Cuts will hit the public sector hard, says union

By Claire Mcneilly

For ordinary people in Northern Ireland, yesterday's Budget was much less painful that it could have been, it has been claimed.

It was, nevertheless, drawn up with a focus on austerity by a Chancellor who is determined to reduce the UK government's massive deficit.

The new plan – widely regarded as a Budget for savers – will be paid, in part, by the public sector, and by the implementation of a benefits cap.

In Northern Ireland, where public spending is the UK's highest and the average wage lower, the cost of the changes are likely to be proportionally higher than elsewhere in the UK.

The Unite union said the Budget would "leave Northern Ireland's workers empty-handed".

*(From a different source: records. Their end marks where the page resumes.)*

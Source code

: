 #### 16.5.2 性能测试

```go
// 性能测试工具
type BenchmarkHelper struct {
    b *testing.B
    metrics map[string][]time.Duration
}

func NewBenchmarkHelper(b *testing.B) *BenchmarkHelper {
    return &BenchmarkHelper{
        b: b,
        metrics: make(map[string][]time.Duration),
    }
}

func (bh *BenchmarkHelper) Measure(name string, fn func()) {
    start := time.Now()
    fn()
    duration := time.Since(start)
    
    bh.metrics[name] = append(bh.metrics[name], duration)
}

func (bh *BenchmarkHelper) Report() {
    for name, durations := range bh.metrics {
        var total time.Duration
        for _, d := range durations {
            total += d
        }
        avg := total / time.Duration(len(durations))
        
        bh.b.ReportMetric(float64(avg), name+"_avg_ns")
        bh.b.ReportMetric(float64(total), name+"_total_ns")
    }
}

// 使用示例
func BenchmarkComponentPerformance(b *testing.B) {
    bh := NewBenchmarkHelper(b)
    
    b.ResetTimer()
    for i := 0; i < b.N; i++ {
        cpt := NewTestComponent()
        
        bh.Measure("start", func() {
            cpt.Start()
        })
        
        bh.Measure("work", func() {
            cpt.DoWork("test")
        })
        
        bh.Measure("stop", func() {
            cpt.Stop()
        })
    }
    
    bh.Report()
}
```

Regional Secretary Jimmy Kelly said the continued focus on public spending cuts would hit Northern Ireland particularly hard, while raising personal tax allowances would benefit higher earners.

Nevertheless, George Osborne's crowd pleasers yesterday included 1p off a pint of beer, a freeze on duty on spirits and cider, and a decision to bin the 3p fuel duty hike planned for September.

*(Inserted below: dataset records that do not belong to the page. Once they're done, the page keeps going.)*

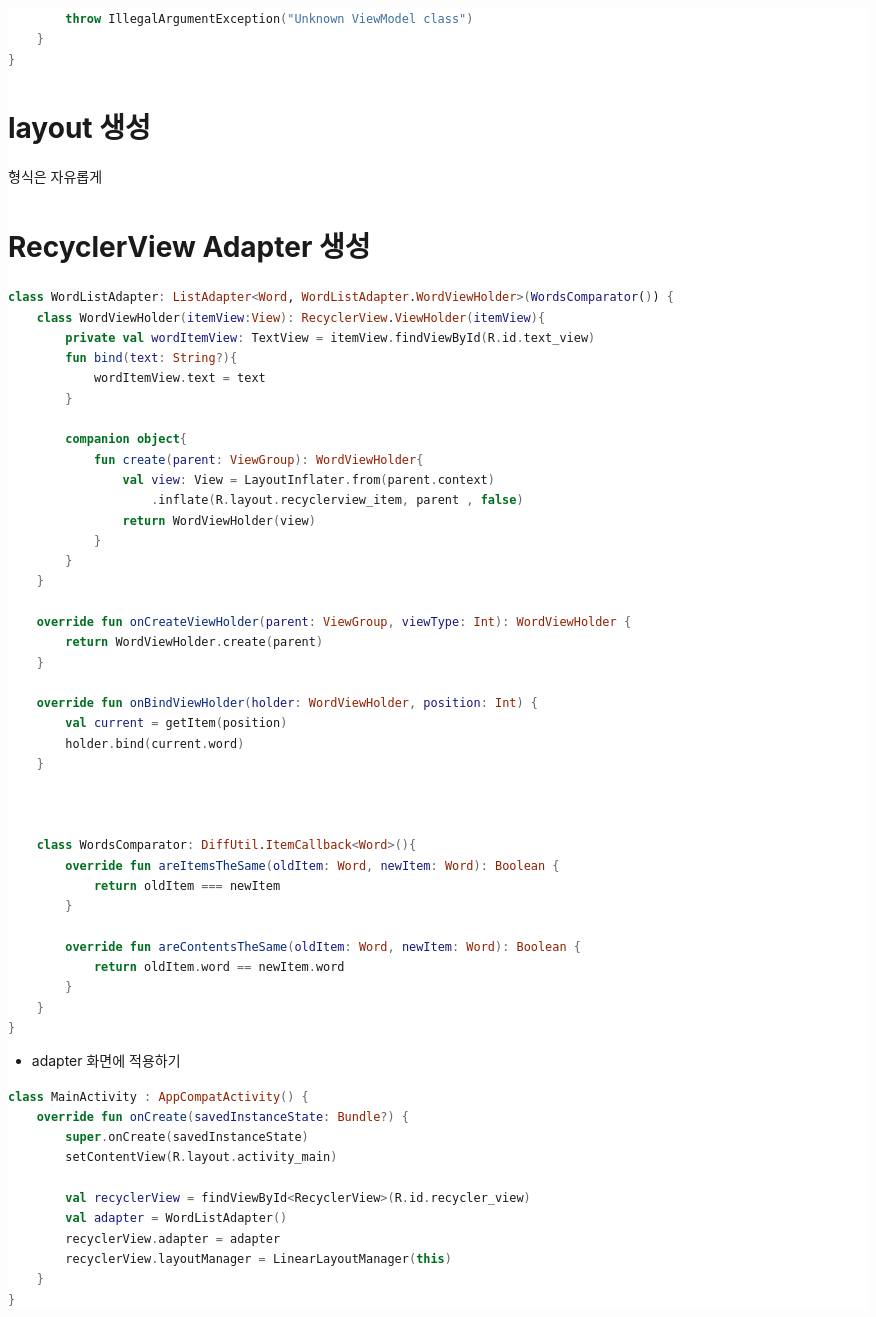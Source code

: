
 ```kt
        throw IllegalArgumentException("Unknown ViewModel class")
    }
}
```

# layout 생성
형식은 자유롭게
# RecyclerView Adapter 생성
```kt
class WordListAdapter: ListAdapter<Word, WordListAdapter.WordViewHolder>(WordsComparator()) {
    class WordViewHolder(itemView:View): RecyclerView.ViewHolder(itemView){
        private val wordItemView: TextView = itemView.findViewById(R.id.text_view)
        fun bind(text: String?){
            wordItemView.text = text
        }

        companion object{
            fun create(parent: ViewGroup): WordViewHolder{
                val view: View = LayoutInflater.from(parent.context)
                    .inflate(R.layout.recyclerview_item, parent , false)
                return WordViewHolder(view)
            }
        }
    }

    override fun onCreateViewHolder(parent: ViewGroup, viewType: Int): WordViewHolder {
        return WordViewHolder.create(parent)
    }

    override fun onBindViewHolder(holder: WordViewHolder, position: Int) {
        val current = getItem(position)
        holder.bind(current.word)
    }



    class WordsComparator: DiffUtil.ItemCallback<Word>(){
        override fun areItemsTheSame(oldItem: Word, newItem: Word): Boolean {
            return oldItem === newItem
        }

        override fun areContentsTheSame(oldItem: Word, newItem: Word): Boolean {
            return oldItem.word == newItem.word
        }
    }
}
```
- adapter 화면에 적용하기
```kt
class MainActivity : AppCompatActivity() {
    override fun onCreate(savedInstanceState: Bundle?) {
        super.onCreate(savedInstanceState)
        setContentView(R.layout.activity_main)

        val recyclerView = findViewById<RecyclerView>(R.id.recycler_view)
        val adapter = WordListAdapter()
        recyclerView.adapter = adapter
        recyclerView.layoutManager = LinearLayoutManager(this)
    }
}
```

Among the other key measures outlined in the House of Commons were hikes in tax-free personal allowance, a boost to tax-free ISAs, new pensioner bonds, changes to pensions and the extension of the Help to Buy Scheme for potential homeowners until 2020.

Referring to the tax-free personal allowance – the amount of money that can be earned before 20p tax is paid – the Chancellor said it will rise to £10,500 in 2015.

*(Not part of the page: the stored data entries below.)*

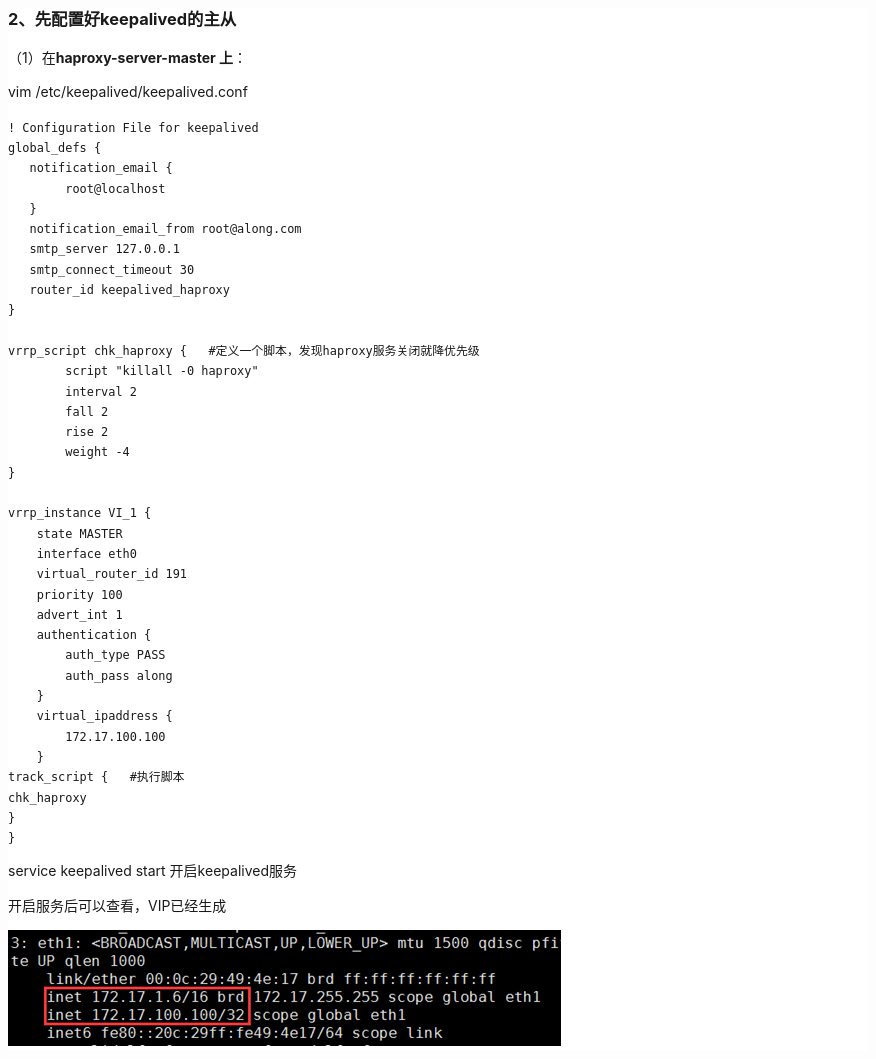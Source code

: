  

### 2、先配置好keepalived的主从

（1）在**haproxy-server-master 上**：

vim /etc/keepalived/keepalived.conf

```
! Configuration File for keepalived
global_defs {
   notification_email {
        root@localhost
   }
   notification_email_from root@along.com
   smtp_server 127.0.0.1
   smtp_connect_timeout 30
   router_id keepalived_haproxy
}

vrrp_script chk_haproxy {   #定义一个脚本，发现haproxy服务关闭就降优先级
        script "killall -0 haproxy"
        interval 2
        fall 2
        rise 2
        weight -4
}

vrrp_instance VI_1 {
    state MASTER
    interface eth0
    virtual_router_id 191
    priority 100
    advert_int 1
    authentication {
        auth_type PASS
        auth_pass along
    }
    virtual_ipaddress {
        172.17.100.100
    }
track_script {   #执行脚本
chk_haproxy
}
}
```

service keepalived start 开启keepalived服务

开启服务后可以查看，VIP已经生成

![img](assets/1216496-20171121164410196-131987557.png)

Brendan O'Toole, personal senior tax manager at Deloitte in Belfast, said that increasing the basic threshold was good news for many.

"Thousands of Northern Ireland people will be exempt from income tax as a result of the increase in the personal allowance to £10,500, which will be worth £100 a year to the typical taxpayer," he said.

Mr Osborne also raised the threshold at which 40p tax is paid from £41,450 to £41,865 next month and by a further 1% to £42,285 in 2015.

Also welcomed was a move to merge cash and shares Isas into a single New Isa (NISA) with an annual tax-free savings limit of £15,000 from July 1.

Up to now savers could invest up to £11,520 each year in a stocks and shares ISA or £5,760 in a cash ISA.

"Savers will now be able to put up to £15,000 into NISAs, either as cash or shares, and will be able to transfer funds from previous ISAs, either cash or stocks and shares, into the NISAs," said Mr O'Toole.

A Tax-Free Childcare scheme for qualifying childcare costs for the under-12s, worth up to £2,000 per annum per child, will be rolled out from autumn 2015.

The scheme is available where both parents work, whether employed or self-employed, but neither earns more than £150,000. Working lone parents below the income threshold will also qualify.

Pensioners were among the big winners after it was announced that all tax restrictions on access to their pension pots will be removed, ending the requirement to buy an annuity.